Partially isometric Toeplitz operators on the polydisc

TL;DR

This paper characterizes partially isometric Toeplitz operators on the polydisc, linking their structure to inner functions, and extends classical results with new proofs and insights into their properties like hyponormality and power partial isometry.

Contribution

It provides a complete characterization of partially isometric Toeplitz operators on the polydisc, including new proofs of classical theorems and analysis of their spectral and structural properties.

Findings

Partially isometric Toeplitz operators are characterized by inner functions depending on different variables.
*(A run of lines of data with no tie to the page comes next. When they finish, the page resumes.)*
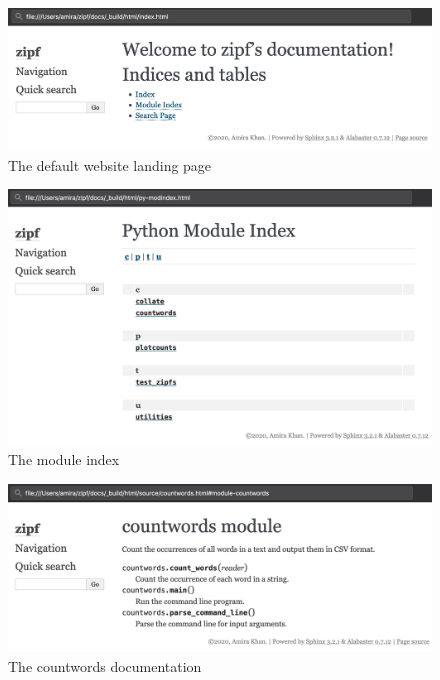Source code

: \documentclass[
]{krantz}
\begin{document}
\begin{figure}

{\centering \includegraphics[width=1\linewidth]{figures/packaging/landing-page-original} 

}

\caption{The default website landing page}\label{fig:packaging-sphinx-landing-page-original}
\end{figure}

\begin{figure}

{\centering \includegraphics[width=1\linewidth]{figures/packaging/module-index} 

}

\caption{The module index}\label{fig:packaging-sphinx-module-list}
\end{figure}

\begin{figure}

{\centering \includegraphics[width=1\linewidth]{figures/packaging/module-countwords} 

}

\caption{The countwords documentation}\label{fig:packaging-sphinx-module-countwords}
\end{figure}
\end{document}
Such operators are hyponormal if and only if their symbols are inner functions.

They are always power partial isometries, classified as shifts, co-shifts, or sums of truncated shifts.

Abstract

A Toeplitz operator $T_\varphi$, $\varphi \in L^\infty(\mathbb{T}^n)$, is a partial isometry if and only if there exist inner functions $\varphi_1, \varphi_2 \in H^\infty(\mathbb{D}^n)$ such that $\varphi_1$ and $\varphi_2$ depends on different variables and $\varphi = \bar{\varphi}_1 \varphi_2$. In particular, for $n=1$, along with new proof, this recovers a classical theorem of Brown and Douglas. \noindent We also prove that a partially isometric Toeplitz operator is hyponormal if and only if the corresponding symbol is an inner function in $H^\infty(\mathbb{D}^n)$. Moreover, partially isometric Toeplitz operators are always power partial isometry (following Halmos and Wallen), and hence, up to unitary equivalence, a partially isometric Toeplitz operator with symbol in $L^\infty(\mathbb{T}^n)$, $n > 1$, is either a shift, or a co-shift, or a direct sum of truncated shifts. Along the way, we prove that $T_\varphi$ is a shift whenever $\varphi$ is inner in $H^\infty(\mathbb{D}^n)$.